## The problem
Copy each line that contains the string "thebibliography", taking them from the material.

## Data for this task

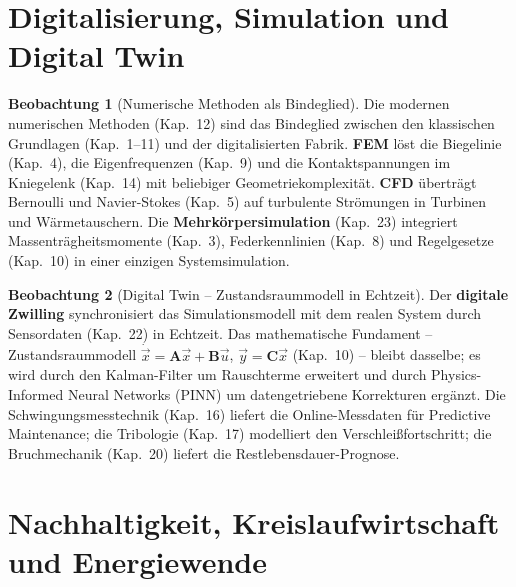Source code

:﻿\documentclass[a4paper,12pt]{report}
\theoremstyle{definition}
\newtheorem{beobachtung}{Beobachtung}
\begin{document}
\section{Digitalisierung, Simulation und Digital Twin}

\begin{beobachtung}[Numerische Methoden als Bindeglied]
Die modernen numerischen Methoden (Kap.~12) sind das Bindeglied zwischen
den klassischen Grundlagen (Kap.~1--11) und der digitalisierten Fabrik.
\textbf{FEM} löst die Biegelinie (Kap.~4), die Eigenfrequenzen (Kap.~9)
und die Kontaktspannungen im Kniegelenk (Kap.~14) mit beliebiger
Geometriekomplexität. \textbf{CFD} überträgt Bernoulli und Navier-Stokes (Kap.~5)
auf turbulente Strömungen in Turbinen und Wärmetauschern. Die
\textbf{Mehrkörpersimulation} (Kap.~23) integriert Massenträgheitsmomente
(Kap.~3), Federkennlinien (Kap.~8) und Regelgesetze (Kap.~10)
in einer einzigen Systemsimulation.
\end{beobachtung}

\begin{beobachtung}[Digital Twin -- Zustandsraummodell in Echtzeit]
Der \textbf{digitale Zwilling} synchronisiert das Simulationsmodell
mit dem realen System durch Sensordaten (Kap.~22) in Echtzeit.
Das mathematische Fundament -- Zustandsraummodell
$\dot{\vec{x}} = \mathbf{A}\vec{x} + \mathbf{B}\vec{u}$,
$\vec{y} = \mathbf{C}\vec{x}$ (Kap.~10) -- bleibt dasselbe;
es wird durch den Kalman-Filter um Rauschterme erweitert
und durch Physics-Informed Neural Networks (PINN) um
datengetriebene Korrekturen ergänzt. Die Schwingungsmesstechnik (Kap.~16)
liefert die Online-Messdaten für Predictive Maintenance;
die Tribologie (Kap.~17) modelliert den Verschleißfortschritt;
die Bruchmechanik (Kap.~20) liefert die Restlebensdauer-Prognose.
\end{beobachtung}

\section{Nachhaltigkeit, Kreislaufwirtschaft und Energiewende}
\end{document}

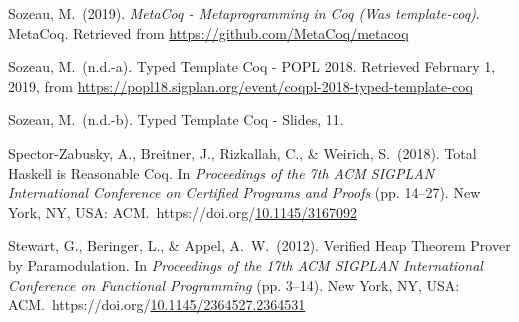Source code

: \documentclass[12pt,twoside]{article}
\begin{document}
{\begin{thebibliography}{222}
\mdbibitemlabel{}Sozeau, M.~(2019). \emph{MetaCoq - Metaprogramming in Coq (Was template-coq)}. MetaCoq. Retrieved from \href{https://github.com/MetaCoq/metacoq}{{\ttfamily https://\hspace{0pt}github.\hspace{0pt}com/\hspace{0pt}MetaCoq/\hspace{0pt}metacoq}}\label{sozeau_metacoq_2019}%

\mdbibitemlabel{}Sozeau, M.~(n.d.-a). Typed Template Coq - POPL 2018. Retrieved February 1, 2019, from \href{https://popl18.sigplan.org/event/coqpl-2018-typed-template-coq}{{\ttfamily https://\hspace{0pt}popl18.\hspace{0pt}sigplan.\hspace{0pt}org/\hspace{0pt}event/\hspace{0pt}coqpl-\hspace{0pt}2018-\hspace{0pt}typed-\hspace{0pt}template-\hspace{0pt}coq}}\label{sozeau_typed_nodate}%

\mdbibitemlabel{}Sozeau, M.~(n.d.-b). Typed Template Coq - Slides, 11.\label{sozeau_typed_nodate-1}%

\mdbibitemlabel{}Spector-Zabusky, A., Breitner, J., Rizkallah, C., \& Weirich, S.~(2018). Total Haskell is Reasonable Coq. In \emph{Proceedings of the 7th ACM SIGPLAN International Conference on Certified Programs and Proofs} (pp. 14–27). New York, NY, USA: ACM.~https://doi.org/\href{https://dx.doi.org/10.1145/3167092}{10.1145/3167092}\label{spector-zabusky_total_2018}%

\mdbibitemlabel{}Stewart, G., Beringer, L., \& Appel, A.~W.~(2012). Verified Heap Theorem Prover by Paramodulation. In \emph{Proceedings of the 17th ACM SIGPLAN International Conference on Functional Programming} (pp. 3–14). New York, NY, USA: ACM.~https://doi.org/\href{https://dx.doi.org/10.1145/2364527.2364531}{10.1145/2364527.2364531}\label{stewart_verified_2012}%


\end{thebibliography}}
\end{document}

## Exercise solution
{\begin{thebibliography}{222}
\end{thebibliography}}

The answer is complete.